§ **PROMPT**
Look through the material below and copy exactly the lines from the line with "and Royer (2003)" to the line with "Liu et. al, (1998)", those two lines included.

LISTED RECORDS Block Start

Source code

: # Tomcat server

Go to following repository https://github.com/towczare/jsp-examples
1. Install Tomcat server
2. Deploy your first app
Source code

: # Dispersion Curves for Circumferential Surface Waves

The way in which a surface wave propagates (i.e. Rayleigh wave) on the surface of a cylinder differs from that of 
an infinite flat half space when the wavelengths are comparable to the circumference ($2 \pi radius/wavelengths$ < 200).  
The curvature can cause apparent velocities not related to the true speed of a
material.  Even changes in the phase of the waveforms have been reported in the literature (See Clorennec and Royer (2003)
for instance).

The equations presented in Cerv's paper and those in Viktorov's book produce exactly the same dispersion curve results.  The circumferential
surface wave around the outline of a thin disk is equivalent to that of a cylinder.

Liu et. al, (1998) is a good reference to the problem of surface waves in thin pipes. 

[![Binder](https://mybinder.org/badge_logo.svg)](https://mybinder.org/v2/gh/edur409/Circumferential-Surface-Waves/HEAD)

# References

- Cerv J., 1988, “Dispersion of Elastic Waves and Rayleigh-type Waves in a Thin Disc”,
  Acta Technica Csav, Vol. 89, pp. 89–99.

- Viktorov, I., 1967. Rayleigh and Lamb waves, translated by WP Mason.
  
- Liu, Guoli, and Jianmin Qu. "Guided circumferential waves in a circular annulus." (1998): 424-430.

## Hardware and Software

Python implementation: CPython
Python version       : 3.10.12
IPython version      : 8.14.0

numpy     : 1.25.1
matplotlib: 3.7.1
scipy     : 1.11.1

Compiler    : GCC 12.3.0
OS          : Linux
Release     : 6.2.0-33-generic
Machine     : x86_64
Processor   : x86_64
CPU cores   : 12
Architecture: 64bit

LISTED RECORDS Block End

§ **SOLUTION FOR THIS PROBLEM**
material.  Even changes in the phase of the waveforms have been reported in the literature (See Clorennec and Royer (2003)
for instance).

The equations presented in Cerv's paper and those in Viktorov's book produce exactly the same dispersion curve results.  The circumferential
surface wave around the outline of a thin disk is equivalent to that of a cylinder.

Liu et. al, (1998) is a good reference to the problem of surface waves in thin pipes. 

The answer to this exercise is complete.